→ Extracted entries:
——————————
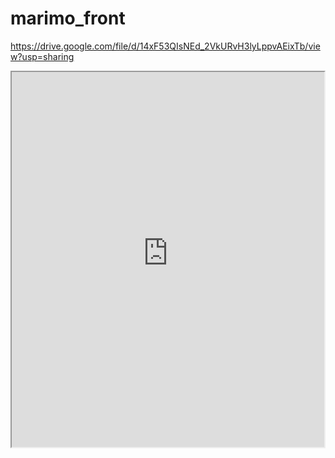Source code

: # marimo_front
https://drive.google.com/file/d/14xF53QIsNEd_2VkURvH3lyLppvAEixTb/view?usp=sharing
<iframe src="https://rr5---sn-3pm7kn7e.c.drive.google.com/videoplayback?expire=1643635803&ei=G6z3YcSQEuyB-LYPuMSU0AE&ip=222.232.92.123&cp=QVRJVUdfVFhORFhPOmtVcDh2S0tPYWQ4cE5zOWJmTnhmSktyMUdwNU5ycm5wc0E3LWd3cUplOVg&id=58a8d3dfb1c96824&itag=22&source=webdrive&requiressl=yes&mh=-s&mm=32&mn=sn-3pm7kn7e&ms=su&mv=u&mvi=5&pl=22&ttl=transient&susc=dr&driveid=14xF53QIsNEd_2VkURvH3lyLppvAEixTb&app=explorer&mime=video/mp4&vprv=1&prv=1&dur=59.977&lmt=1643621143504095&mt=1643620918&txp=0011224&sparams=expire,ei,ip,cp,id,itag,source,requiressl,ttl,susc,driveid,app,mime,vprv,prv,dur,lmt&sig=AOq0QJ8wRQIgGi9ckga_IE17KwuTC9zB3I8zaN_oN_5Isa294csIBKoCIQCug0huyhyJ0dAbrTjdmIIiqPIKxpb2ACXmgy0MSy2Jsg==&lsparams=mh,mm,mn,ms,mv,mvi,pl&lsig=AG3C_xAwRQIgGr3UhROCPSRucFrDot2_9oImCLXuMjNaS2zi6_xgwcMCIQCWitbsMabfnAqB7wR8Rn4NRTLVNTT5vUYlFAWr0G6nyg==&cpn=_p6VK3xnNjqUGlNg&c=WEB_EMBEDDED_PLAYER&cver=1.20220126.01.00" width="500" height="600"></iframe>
——————————
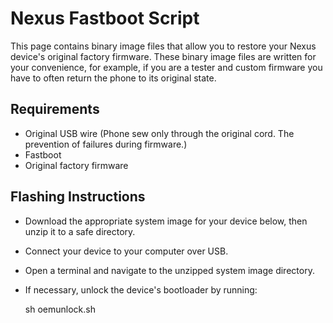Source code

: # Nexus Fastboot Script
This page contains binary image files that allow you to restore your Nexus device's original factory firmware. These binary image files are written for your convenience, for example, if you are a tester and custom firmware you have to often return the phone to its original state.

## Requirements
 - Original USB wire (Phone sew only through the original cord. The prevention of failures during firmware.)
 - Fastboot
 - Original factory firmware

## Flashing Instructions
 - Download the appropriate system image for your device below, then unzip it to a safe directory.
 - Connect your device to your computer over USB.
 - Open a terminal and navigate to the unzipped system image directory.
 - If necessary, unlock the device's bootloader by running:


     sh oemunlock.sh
——————————
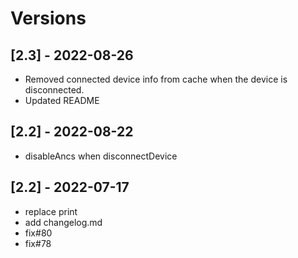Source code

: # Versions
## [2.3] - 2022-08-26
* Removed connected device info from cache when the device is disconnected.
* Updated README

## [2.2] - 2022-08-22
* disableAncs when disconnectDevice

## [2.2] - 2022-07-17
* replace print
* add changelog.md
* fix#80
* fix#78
——————————
→ Work request: Look above for the line holding "- Open a terminal". Print it and every line after it, exactly, through the line holding "sh oemunlock.sh".

→ Response to this task:
 - Open a terminal and navigate to the unzipped system image directory.
 - If necessary, unlock the device's bootloader by running:


     sh oemunlock.sh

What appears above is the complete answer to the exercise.